The EPC for the Victorian house does stipulate increasing the loft insulation to 270mm, 10.63 inches. The problem here is the depth of the joists supporting the floor of the loft. They allow 8 inches (203mm) of insulation under the floor, 67mm (2.64 inches) less than amount required.

The loft, which has a window and a pull-down access ladder, is used for storage, so it did not seem a great idea to remove the floor to add 2.64 inches of insulation, or indeed to put 2.64 inches above the floor. A supportive adviser on the RHI helpline suggested contacting a chartered surveyor, which I did. He proposed insulating between the rafters. Before going ahead, I asked an EPC assessor if insulation between the rafters would be added to insulation between the joists, to give the required total.

The boarded loft 

The assessor asked the technical department of their EPC certification body, and returned with the answer “No. If there is insulation between the joists, only this can be counted, and insulation between the rafters will be ignored.” This is what the software mandates, apparently.

At first this seemed counter to common sense, but then I wondered if putting a rigid insulation board between the rafters would help or hinder the longevity of the building. Condensation and moisture retention could damage the timbers and create an unhealthy atmosphere. The SPAB briefing says:

“Achieving a coherent insulation strategy that actively deals with moisture is relatively difficult in many older buildings, particularly around openings and junctions and in complex structures. If it is too difficult to achieve, it is sometimes better (as far as moisture risks are concerned) to have no insulation and just ensure that the heating and ventilation systems are good.” (p.20, in the section ‘Ventilation and health’ by Neil May)

If you have a listed building, or one in a conservation area, you can claim an exemption from the insulation requirements. You can also claim exemption if a protected species, such as bats, lives in the property, or if there are adverse environmental conditions, verified by a chartered surveyor. If a chartered surveyor says the property is not structurally suitable for insulation, that might also count. Might.

Age discrimination against heritage homes

The CLA, Country Land and Business Association, calls the EPC requirements “age discrimination against our heritage homes”. The CLA says:

“Some of the energy efficiency improvements being recommended on the EPC are unsuited to properties built using traditional construction techniques. These buildings were designed to be ‘breathable’ and allow moisture to pass through the structure. The effect of modern insulation on these properties could be similar to wrapping fruit in impermeable plastic, the moisture cannot escape, moisture builds up and the contents start to rot. This is particularly worrying for listed buildings and those within conservation areas.” (press release from the CLA for ‘The Retro Fit-Up’, March 2017)
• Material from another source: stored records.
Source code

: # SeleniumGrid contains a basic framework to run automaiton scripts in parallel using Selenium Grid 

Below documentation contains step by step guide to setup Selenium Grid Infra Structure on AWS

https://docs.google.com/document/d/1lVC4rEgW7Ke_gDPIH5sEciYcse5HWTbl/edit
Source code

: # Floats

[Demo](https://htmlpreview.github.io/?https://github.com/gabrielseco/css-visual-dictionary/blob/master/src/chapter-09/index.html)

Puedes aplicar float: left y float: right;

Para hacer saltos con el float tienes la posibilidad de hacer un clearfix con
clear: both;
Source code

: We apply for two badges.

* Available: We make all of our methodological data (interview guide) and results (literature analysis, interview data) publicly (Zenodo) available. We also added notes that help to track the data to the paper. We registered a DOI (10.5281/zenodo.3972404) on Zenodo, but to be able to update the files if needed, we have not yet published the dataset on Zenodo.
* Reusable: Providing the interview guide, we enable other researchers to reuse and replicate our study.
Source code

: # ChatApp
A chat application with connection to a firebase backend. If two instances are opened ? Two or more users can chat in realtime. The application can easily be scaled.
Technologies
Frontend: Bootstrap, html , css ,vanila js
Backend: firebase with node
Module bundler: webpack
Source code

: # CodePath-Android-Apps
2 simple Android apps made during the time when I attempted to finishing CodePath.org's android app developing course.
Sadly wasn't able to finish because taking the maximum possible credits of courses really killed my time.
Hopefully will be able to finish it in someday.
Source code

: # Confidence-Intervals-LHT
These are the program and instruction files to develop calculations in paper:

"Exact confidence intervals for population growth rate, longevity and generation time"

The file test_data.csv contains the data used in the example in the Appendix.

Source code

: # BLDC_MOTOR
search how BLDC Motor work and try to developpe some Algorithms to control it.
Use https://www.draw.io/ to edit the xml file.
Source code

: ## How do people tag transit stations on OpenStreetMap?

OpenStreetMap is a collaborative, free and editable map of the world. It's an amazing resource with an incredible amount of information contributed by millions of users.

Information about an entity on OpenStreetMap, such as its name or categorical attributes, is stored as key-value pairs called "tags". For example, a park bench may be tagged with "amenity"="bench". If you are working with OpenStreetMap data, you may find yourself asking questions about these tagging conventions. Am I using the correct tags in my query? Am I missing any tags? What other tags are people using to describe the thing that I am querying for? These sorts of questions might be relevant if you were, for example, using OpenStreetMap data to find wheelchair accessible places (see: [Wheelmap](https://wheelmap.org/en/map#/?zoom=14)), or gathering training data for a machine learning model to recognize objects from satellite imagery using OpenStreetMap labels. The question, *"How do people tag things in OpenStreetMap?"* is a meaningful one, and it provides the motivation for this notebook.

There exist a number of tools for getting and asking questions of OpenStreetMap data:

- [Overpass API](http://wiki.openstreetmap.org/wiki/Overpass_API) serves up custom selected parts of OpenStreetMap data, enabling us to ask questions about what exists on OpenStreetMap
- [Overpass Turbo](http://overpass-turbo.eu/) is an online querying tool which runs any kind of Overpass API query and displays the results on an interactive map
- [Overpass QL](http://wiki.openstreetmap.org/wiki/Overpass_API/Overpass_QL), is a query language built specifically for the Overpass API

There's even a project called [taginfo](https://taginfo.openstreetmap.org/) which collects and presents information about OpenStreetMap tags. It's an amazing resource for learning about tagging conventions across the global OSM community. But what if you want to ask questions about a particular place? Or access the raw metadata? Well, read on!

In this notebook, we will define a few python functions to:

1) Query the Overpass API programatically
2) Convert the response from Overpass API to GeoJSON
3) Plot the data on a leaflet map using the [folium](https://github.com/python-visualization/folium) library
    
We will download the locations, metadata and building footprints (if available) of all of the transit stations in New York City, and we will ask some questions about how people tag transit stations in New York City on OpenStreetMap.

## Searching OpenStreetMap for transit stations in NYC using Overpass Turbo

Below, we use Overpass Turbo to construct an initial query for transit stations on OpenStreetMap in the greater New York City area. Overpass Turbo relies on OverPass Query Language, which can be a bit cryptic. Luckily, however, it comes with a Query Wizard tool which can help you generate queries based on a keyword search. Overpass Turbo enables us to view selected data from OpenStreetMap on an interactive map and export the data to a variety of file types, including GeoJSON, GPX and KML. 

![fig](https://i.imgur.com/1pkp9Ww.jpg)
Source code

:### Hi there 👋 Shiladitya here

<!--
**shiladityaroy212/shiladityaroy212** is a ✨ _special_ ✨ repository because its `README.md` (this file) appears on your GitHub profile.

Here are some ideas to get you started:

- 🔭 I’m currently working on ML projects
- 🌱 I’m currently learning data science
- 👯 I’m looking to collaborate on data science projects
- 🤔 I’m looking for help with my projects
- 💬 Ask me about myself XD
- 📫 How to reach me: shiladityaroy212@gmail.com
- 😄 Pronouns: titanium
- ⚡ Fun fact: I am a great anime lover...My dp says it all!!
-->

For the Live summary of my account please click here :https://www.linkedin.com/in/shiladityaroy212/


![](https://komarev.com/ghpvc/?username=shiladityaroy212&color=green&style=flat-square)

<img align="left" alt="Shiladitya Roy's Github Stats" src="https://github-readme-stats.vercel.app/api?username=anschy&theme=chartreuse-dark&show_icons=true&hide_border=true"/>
It seems that although insulation exemptions can be claimed for listed buildings, they may not be exempt from the requirement to have an EPC when sold or rented, unless it can be proven (probably by a local authority conservation officer) that work to improve energy efficiency would damage their character.

It would be better, but more expensive given that an EPC can cost under £100, to create a bespoke energy improvement plan for every building, taking the impacts on structure and character fully into account. That would require people to spend heavily, probably £500 and over, to obtain what is currently a compulsory document, and would surely be criticised as an unfair burden unless it had a long validity, say 10 to 20 years.

As for the standardised EPC, I rather wish it will go the way of the late and little-lamented Home Information Packs – into oblivion.